In effetti è una collocazione difficile quella di "Qui Radio Londra" che si deve scontrare con la memoria de "Il fatto" di Enzo Biagi, andato in onda per ben cinque anni, tra il 1995 e il 2001. Eppure Battista, con “Batti e ribatti”, aveva avuto buoni ascolti, intorno al 23% di share.
Sicuramente i tempi, rispetto a quelli di Biagi, sono cambiati. La Tv digitale e satellitare, con una più ampia offerta di programmi, parcellizza ulteriormente il pubblico ma forse le trasmissioni di chiacchiere e monologhi hanno anche un po' stancato, se non c'è il 'personaggio vincente'. Inoltre RaiUno deve scontrarsi con un programma come “Striscia”, ormai consolidato, che trova un suo zoccolo duro di ascoltatori amanti del (vero o presunto) giornalismo d'assalto fatto dal basso.

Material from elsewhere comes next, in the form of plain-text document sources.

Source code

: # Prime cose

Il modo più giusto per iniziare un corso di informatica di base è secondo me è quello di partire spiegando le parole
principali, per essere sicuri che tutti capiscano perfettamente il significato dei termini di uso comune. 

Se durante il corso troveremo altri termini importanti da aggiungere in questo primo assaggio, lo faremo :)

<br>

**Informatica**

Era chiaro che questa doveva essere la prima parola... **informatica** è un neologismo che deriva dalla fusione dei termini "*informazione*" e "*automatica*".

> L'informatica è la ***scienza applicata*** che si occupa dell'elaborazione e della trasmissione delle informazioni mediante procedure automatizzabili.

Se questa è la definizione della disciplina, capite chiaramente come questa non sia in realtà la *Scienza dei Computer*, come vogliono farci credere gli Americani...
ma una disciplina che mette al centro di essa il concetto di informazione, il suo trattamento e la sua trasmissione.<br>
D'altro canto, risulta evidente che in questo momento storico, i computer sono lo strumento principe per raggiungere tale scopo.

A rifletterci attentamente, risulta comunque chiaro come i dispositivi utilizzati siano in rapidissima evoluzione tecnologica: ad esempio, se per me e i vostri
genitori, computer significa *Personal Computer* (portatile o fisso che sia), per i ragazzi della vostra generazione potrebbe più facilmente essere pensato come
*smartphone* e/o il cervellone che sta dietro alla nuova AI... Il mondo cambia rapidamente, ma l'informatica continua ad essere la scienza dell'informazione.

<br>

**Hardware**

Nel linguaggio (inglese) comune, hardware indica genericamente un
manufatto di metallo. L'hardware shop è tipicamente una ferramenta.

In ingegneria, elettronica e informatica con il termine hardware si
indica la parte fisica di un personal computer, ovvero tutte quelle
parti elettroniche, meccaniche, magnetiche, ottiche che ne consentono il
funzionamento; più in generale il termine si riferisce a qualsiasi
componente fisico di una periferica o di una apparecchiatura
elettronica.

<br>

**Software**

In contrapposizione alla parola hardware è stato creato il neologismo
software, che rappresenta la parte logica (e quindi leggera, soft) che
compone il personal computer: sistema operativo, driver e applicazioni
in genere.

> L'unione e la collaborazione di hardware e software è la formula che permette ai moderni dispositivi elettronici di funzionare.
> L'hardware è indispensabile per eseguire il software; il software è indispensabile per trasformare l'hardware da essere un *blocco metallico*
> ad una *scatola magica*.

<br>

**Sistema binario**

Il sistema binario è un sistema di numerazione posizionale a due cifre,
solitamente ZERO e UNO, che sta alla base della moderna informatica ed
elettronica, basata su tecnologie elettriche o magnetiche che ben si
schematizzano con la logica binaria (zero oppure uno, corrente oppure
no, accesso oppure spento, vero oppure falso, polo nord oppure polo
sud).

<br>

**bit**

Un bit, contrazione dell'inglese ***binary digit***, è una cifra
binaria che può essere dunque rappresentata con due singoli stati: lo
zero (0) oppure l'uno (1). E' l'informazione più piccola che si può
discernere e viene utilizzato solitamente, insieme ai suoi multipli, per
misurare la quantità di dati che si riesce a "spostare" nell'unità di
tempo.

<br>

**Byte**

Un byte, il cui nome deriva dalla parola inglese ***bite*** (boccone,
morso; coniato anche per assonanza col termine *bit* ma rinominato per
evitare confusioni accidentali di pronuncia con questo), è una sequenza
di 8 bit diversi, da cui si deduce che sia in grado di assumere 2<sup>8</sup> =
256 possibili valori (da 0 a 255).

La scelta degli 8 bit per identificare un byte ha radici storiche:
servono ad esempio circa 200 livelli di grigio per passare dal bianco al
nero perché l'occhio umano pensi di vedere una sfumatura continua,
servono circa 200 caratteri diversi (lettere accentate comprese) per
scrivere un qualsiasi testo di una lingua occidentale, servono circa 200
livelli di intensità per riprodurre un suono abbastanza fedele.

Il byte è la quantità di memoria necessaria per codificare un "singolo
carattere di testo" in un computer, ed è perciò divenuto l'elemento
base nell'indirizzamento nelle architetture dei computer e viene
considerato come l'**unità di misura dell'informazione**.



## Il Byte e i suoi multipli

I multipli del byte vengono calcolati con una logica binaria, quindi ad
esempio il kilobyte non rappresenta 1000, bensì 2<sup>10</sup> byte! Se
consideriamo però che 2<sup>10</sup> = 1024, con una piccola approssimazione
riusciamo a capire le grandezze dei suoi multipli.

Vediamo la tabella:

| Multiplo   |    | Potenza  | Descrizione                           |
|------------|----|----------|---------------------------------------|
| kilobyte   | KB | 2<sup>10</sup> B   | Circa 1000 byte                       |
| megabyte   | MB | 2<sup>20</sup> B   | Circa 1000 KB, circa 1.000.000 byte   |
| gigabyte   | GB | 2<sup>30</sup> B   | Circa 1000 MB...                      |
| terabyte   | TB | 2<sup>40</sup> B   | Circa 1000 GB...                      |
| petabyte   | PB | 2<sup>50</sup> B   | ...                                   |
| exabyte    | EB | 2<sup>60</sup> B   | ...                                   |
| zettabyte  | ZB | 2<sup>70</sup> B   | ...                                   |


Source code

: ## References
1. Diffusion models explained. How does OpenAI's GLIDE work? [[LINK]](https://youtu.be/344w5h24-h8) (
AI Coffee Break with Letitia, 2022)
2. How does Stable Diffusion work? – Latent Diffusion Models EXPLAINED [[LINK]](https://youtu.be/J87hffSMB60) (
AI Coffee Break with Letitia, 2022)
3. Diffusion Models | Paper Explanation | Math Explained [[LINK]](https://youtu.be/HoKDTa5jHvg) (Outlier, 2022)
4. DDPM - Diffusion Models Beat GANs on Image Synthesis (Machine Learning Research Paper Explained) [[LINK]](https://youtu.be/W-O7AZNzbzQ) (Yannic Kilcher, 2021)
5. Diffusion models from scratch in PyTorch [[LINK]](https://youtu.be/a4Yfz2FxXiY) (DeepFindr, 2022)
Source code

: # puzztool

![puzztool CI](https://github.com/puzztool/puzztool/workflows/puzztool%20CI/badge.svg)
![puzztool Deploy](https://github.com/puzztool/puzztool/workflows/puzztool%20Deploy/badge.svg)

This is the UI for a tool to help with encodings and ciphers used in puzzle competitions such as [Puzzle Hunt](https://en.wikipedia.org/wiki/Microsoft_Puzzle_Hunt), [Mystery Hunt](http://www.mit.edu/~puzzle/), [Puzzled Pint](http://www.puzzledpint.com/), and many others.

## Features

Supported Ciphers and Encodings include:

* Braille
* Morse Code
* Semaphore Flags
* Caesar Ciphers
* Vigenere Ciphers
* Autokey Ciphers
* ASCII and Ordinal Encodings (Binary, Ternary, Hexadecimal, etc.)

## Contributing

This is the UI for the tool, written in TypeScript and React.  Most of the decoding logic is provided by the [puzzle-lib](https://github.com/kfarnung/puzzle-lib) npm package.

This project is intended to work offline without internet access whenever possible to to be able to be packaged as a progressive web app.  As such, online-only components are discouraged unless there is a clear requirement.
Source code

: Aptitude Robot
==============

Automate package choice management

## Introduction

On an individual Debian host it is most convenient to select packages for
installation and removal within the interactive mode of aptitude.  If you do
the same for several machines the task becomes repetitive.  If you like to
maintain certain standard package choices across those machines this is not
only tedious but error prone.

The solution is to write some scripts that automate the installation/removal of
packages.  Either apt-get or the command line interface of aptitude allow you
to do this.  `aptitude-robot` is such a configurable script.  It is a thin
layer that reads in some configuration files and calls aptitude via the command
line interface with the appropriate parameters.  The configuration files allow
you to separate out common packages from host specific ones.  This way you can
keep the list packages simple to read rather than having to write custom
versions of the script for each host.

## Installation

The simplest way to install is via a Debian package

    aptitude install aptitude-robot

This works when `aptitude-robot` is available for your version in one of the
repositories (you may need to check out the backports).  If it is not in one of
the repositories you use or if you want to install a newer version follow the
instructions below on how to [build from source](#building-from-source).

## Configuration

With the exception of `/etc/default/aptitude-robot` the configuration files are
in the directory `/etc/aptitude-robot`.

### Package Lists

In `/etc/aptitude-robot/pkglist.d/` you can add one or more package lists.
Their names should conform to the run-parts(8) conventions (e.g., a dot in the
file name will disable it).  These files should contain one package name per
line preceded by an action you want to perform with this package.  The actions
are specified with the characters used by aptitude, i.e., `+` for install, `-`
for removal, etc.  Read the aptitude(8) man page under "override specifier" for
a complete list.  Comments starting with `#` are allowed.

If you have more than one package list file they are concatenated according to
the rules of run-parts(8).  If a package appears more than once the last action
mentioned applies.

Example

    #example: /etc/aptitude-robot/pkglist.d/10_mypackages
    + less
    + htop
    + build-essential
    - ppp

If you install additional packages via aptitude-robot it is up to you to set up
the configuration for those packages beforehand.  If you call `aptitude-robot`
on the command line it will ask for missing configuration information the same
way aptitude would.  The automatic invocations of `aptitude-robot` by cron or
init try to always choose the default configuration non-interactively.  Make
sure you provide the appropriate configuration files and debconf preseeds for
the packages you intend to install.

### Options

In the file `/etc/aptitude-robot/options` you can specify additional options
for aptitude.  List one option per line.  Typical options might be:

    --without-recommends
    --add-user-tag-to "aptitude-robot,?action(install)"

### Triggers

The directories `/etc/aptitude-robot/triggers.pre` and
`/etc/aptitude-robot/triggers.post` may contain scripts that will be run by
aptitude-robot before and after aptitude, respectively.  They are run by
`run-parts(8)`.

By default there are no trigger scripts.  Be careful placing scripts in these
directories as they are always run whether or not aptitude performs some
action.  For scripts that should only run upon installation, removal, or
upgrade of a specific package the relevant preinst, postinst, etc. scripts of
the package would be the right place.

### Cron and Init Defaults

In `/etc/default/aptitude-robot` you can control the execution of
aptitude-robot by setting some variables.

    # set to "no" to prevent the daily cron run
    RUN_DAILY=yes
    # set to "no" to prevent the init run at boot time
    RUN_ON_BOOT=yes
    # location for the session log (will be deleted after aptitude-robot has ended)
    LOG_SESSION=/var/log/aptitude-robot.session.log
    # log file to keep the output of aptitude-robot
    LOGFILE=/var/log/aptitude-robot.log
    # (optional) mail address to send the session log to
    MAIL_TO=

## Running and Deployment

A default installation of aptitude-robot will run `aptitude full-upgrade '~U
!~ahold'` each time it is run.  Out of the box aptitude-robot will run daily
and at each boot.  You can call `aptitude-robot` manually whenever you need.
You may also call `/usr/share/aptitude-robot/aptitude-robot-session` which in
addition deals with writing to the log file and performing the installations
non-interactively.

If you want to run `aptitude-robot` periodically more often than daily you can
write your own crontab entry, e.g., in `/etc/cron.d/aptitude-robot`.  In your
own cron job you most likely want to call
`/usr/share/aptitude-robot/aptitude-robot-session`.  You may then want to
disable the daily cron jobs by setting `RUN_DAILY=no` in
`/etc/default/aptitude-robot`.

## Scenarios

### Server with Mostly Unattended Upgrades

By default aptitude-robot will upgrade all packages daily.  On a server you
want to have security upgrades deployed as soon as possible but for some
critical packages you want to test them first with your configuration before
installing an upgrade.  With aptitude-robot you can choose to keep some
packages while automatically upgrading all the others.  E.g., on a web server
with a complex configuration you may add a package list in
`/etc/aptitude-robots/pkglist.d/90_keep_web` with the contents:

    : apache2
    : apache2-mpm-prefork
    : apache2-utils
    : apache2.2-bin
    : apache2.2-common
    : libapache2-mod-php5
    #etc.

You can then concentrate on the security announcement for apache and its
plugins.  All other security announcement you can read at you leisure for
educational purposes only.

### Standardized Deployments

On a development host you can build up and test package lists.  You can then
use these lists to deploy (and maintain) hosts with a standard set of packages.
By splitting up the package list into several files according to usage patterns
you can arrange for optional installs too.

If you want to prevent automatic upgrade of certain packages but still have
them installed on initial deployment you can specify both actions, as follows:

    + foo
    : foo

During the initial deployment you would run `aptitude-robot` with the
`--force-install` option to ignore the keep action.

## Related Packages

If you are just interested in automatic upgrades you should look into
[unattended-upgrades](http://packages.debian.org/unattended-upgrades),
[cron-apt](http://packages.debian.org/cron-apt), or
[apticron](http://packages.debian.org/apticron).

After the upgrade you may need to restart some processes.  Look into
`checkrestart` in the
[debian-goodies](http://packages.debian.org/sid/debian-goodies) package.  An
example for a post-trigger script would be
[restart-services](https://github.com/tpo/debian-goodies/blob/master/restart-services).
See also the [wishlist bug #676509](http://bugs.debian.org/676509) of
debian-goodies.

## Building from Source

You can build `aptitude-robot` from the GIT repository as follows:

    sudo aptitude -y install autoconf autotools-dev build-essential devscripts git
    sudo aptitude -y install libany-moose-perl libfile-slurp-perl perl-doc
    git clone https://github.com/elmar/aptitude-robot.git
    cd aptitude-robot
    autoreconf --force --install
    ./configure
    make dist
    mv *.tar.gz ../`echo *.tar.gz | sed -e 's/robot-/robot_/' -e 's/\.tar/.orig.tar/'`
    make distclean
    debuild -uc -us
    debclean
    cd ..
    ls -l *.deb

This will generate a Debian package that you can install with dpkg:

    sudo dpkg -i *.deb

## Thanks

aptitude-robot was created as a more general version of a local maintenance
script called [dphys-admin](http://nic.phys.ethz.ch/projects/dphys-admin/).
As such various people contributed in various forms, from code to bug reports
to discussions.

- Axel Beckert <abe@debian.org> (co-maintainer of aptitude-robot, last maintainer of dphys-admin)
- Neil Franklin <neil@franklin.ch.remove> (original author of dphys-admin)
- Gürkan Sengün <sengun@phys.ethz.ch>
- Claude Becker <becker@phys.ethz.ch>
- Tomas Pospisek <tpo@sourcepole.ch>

Insomma, tutto questo pubblico che smaniava per vedere la 'libera voce' di Ferrara (libera ma stranamente alla fine sempre vicina a Berlusconi; e chi mai avrà fatto ottenere al giornalista ed ex ministro del Governo Berlusconi questa prestigiosa collocazione su RaiUno? Provate a indovinare…) non doveva poi esserci, se lunedì, per esempio, il successivo programma 'Affari tuoi' di RaiUno è salito subito dal 18% di Ferrara al 21.66%. La rete poi è cresciuta fino a oltre il 32% con Montalbano!
Sarà un'operazione commercialmente valida questa di Ferrara per la Rai? Non sembrerebbe. Politicamente però (per Masi, anche se potrebbe davvero lasciare a breve) probabilmente sì.